Institut für Theoretische Physik, Leibniz Universität Hannover, Appelstrasse 2, 30167 Hannover, Germany.
Phys Rev Lett. 2015 Jan 30;114(4):040402. doi: 10.1103/PhysRevLett.114.040402.
We present a novel generic framework to approximate the nonequilibrium steady states of dissipative quantum many-body systems. It is based on the variational minimization of a suitable norm of the quantum master equation describing the dynamics.
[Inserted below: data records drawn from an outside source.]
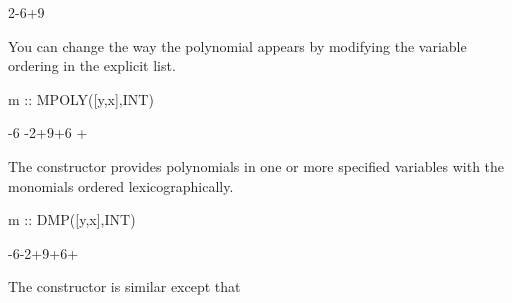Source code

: {{{{{{{{\begin{xtc}
\begin{TeXOutput}
\begin{fricasmath}{3}
{{}}{2}-{6\TIMES {}\TIMES {}}+9\TIMES {}%
\end{fricasmath}
\end{TeXOutput}
\end{xtc}
\begin{xtc}
\begin{xtccomment}
You can change the way the polynomial appears by modifying the variable
ordering in the explicit list.
\end{xtccomment}
\begin{spadsrc}
m :: MPOLY([y,x],INT) 
\end{spadsrc}
\begin{TeXOutput}
\begin{fricasmath}{4}
\TIMES {}-{6\TIMES {}\TIMES %
}-{2\TIMES {}\TIMES {}}+9\TIMES {}+6\TIMES {}\TIMES %
+%
\end{fricasmath}
\end{TeXOutput}
\end{xtc}
\begin{xtc}
\begin{xtccomment}
The constructor
 provides
polynomials in one or more specified variables with the monomials
ordered lexicographically.
\end{xtccomment}
\begin{spadsrc}
m :: DMP([y,x],INT) 
\end{spadsrc}
\begin{TeXOutput}
\begin{fricasmath}{5}
\TIMES {}-{6\TIMES {}\TIMES {}}-{2\TIMES {}\TIMES {}}+9\TIMES {}+6\TIMES {}\TIMES {}+%
\end{fricasmath}
\end{TeXOutput}
\end{xtc}
\begin{xtc}
\begin{xtccomment}
The constructor
 is similar except that

\end{xtccomment}
\end{xtc}}}}}}}}}
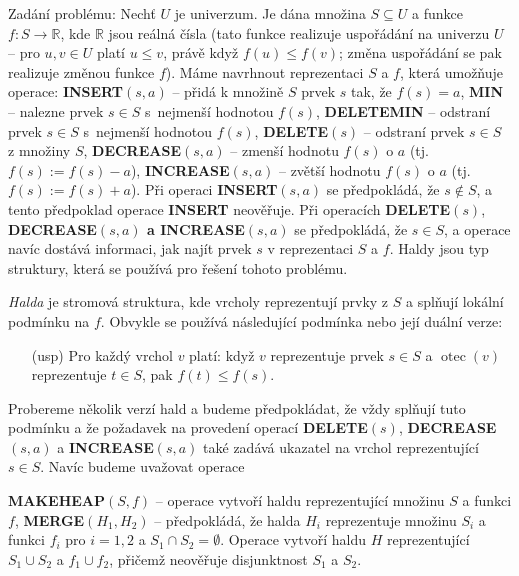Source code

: \documentclass[a4paper,12pt]{article}
\DeclareMathOperator*{\otec}{otec}
\begin{document}
Zadání problému: Nechť $U$ je univerzum. Je dána množina 
$S\subseteq U$ a funkce $f:S\to\mathbb R$, kde $\mathbb R$ jsou reálná čísla (tato 
funkce realizuje uspořádání na univerzu $U$ -- pro $u,
v\in U$ platí 
$u\le v$, právě když $f(u)\le f(v)$; změna uspořádání se pak realizuje 
změnou funkce $f$).
Máme navrhnout reprezentaci $S$ a $f$, která umožňuje 
operace:\newline 
{\bf INSERT$(s,a)$} -- přidá k množině $S$ prvek $s$ tak, že 
$f(s)=a$,\newline 
{\bf MIN} -- nalezne prvek $s\in S$ s~nejmenší hodnotou 
$f(s)$,\newline 
{\bf DELETEMIN} -- odstraní prvek $s\in S$ s~nejmenší hodnotou 
$f(s)$,\newline 
{\bf DELETE$(s)$} -- odstraní prvek $s\in S$ z množiny $S$,\newline 
{\bf DECREASE$(s,a)$} -- zmenší hodnotu $f(s)$ o $a$ (tj. 
$f(s):=f(s)-a$),\newline 
{\bf INCREASE$(s,a)$} -- zvětší hodnotu $f(s)$ o $a$ (tj. 
$f(s):=f(s)+a$).\newline 
Při operaci {\bf INSERT$(s,a)$} se předpokládá, že $
s\notin S$, a tento 
předpoklad operace {\bf INSERT} neověřuje. Při operacích {\bf DE\-LE\-TE$
(s)$},
{\bf DECREASE$(s,a)$ a INCREASE$(s,a)$} se před\-pokládá, že $
s\in S$, 
a operace navíc dostává informaci, jak najít  
prvek $s$ v reprezentaci $S$ a $f$. Haldy jsou typ 
struktury, která se používá pro řešení tohoto problému. 

\emph{Halda} je stromová struktura, kde vrcholy 
reprezentují prvky z $S$ a splňují lokální podmínku na 
$f$. Obvykle se používá následující podmínka nebo její 
duální verze:

\begin{enumerate}
\item[(usp)]
Pro každý vrchol $v$ platí: když $v$ reprezentuje prvek 
$s\in S$ a $\otec(v)$ reprezentuje $t\in S$, pak $f(t)\le f(s)$.
\end{enumerate}

Probereme několik verzí hald a budeme 
předpokládat, že vždy splňují tuto podmínku a že požadavek na 
provedení operací {\bf DELETE$(s)$}, {\bf DECREA\-SE$(s,a
)$} a {\bf INCREASE$(s,a)$ }
také zadává ukazatel na vrchol repre\-zentující $s\in 
S$.  Navíc budeme 
uvažovat operace

{\bf MAKEHEAP$(S,f)$} -- operace vytvoří haldu 
reprezentující množinu $S$ a funkci $f$,\newline 
{\bf MERGE$(H_1,H_2)$} -- předpokládá, že halda $H_i$ reprezentuje 
množinu $S_i$ a funkci $f_i$ pro $i=1,2$ a $S_1\cap S_2=\emptyset$. Operace 
vytvoří haldu $H$ reprezentující $S_1\cup S_2$ a $
f_1\cup f_2$, 
přičemž neověřuje disjunktnost $S_1$ a $S_2$.
\end{document}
We show how to apply this approach to different classes of variational quantum states and demonstrate its successful application to a dissipative extension of the Ising model, which is of importance to ongoing experiments on ultracold Rydberg atoms, as well as to a driven-dissipative variant of the Bose-Hubbard model. Finally, we identify several advantages of the variational approach over previously employed mean-field-like methods.
我们提出了一种新的通用框架来逼近耗散量子多体系统的非平衡稳态。它基于描述动力学的量子主方程的合适范数的变分最小化。我们展示了如何将这种方法应用于不同类别的变分量子态,并成功地将其应用于伊辛模型的耗散扩展,这对于正在进行的超冷里德堡原子实验以及玻色-哈伯德模型的驱动耗散变体都非常重要。最后,我们确定了变分方法相对于先前使用的类平均场方法的几个优势。